Loki, in Norse mythology is the god of mischief and is described as the "contriver of all fraud". The trickster god is Thor's half-brother, and is also known as Loki Laufeyiarson. His is a complex character, a master of guile and deception. He is also conceived of as a fire spirit, with all the potential for good and ill associated with fire. Loki is also an adept shape-shifter, with the ability to change both form (examples include transmogrification to a salmon, horse, bird, flea, etc) and gender.

Loki is by far the most interesting character in the Nordic pantheon, at least as seen from our perspective. He was unusual for a god in once having had a brief liaison with a giantess, by whom he had three children; the sea-serpent, Fenrir the giant wolf preordained to slay Odin at the time of Ragnarok and Hel, the goddess of the realm of the dead.

Loki was the god of evil and trickery, yet not so much a figure of unmitigated badness as a kind of celestial confidence trickster, who always managed to persuade the gods to give him another chance. Some anthropologists have compared him to Coyote, the trickster figure of the Native American mythology.
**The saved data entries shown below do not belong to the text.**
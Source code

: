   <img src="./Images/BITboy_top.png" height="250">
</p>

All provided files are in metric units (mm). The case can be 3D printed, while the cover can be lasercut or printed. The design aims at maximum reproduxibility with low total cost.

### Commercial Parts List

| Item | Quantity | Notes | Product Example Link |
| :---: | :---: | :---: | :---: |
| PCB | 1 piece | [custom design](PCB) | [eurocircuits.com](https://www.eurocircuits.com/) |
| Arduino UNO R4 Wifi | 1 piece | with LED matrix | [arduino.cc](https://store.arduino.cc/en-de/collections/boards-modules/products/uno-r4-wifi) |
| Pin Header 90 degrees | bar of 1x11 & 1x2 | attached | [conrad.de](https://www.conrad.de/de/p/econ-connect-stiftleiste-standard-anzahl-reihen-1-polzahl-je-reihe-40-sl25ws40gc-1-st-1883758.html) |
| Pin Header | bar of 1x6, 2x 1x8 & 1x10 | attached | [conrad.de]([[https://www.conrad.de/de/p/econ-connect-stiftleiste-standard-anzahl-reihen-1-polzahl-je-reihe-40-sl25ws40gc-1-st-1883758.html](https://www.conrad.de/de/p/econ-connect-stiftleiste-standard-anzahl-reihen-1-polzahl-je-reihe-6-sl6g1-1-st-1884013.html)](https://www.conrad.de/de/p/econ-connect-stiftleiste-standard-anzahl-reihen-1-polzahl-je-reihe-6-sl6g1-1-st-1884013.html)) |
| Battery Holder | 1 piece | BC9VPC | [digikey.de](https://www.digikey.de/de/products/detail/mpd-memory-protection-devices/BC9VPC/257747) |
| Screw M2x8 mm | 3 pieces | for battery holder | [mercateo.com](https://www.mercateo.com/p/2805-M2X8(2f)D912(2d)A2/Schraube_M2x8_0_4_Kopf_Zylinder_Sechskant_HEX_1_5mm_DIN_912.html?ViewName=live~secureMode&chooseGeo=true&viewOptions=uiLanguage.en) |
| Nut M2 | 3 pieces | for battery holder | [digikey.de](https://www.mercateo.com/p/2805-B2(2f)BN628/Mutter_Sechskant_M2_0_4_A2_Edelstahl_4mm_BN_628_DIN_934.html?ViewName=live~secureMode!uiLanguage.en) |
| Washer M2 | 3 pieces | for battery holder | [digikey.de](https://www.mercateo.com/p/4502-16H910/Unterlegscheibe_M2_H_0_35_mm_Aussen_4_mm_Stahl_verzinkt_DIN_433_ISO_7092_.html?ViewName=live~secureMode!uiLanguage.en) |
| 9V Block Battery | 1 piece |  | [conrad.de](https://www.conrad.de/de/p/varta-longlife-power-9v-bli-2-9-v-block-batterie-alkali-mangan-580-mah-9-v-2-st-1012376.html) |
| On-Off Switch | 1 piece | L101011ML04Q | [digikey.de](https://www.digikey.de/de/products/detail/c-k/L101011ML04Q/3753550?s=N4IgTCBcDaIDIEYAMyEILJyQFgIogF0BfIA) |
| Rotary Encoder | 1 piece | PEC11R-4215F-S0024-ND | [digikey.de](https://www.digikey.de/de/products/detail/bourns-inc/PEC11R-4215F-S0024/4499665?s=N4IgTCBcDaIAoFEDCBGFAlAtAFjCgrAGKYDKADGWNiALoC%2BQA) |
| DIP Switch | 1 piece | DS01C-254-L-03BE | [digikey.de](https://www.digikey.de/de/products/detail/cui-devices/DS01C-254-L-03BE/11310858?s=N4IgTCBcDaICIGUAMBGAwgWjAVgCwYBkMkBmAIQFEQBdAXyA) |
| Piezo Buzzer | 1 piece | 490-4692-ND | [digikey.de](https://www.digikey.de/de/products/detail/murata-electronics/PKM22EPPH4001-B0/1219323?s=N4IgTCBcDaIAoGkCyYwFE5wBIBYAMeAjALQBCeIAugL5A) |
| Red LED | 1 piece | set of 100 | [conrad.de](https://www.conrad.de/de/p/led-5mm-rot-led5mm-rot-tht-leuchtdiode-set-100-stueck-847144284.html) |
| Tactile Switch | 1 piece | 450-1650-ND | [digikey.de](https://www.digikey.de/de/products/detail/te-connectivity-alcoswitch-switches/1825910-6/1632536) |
Loki overplayed his hand in this respect: disguised as a giantess, he arranged the murder of Baldur, although earlier versions of the myth, attributed to Saxo Grammaticus do not implicate Loki. Significantly, also, the poem in the Elder Edda most associated with Loki, the Lokasenna, does not directly implicate Loki in Baldur's death.

When the gods discovered that the giantess had been Loki in disguise, they hunted him down and bound him to three rocks. Then they tied a serpent above him, the venom of which dripped onto his face. His wife Sigyn (a goddess, not the giantess who was the mother of Loki's monster brood) gathered the venom in a bowl, but from time to time she had to turn away to empty it, at which point the poison would drip onto Loki, who writhed in pain, thus causing earthquakes. He would free himself, however, in time to attack the gods at Ragnarok.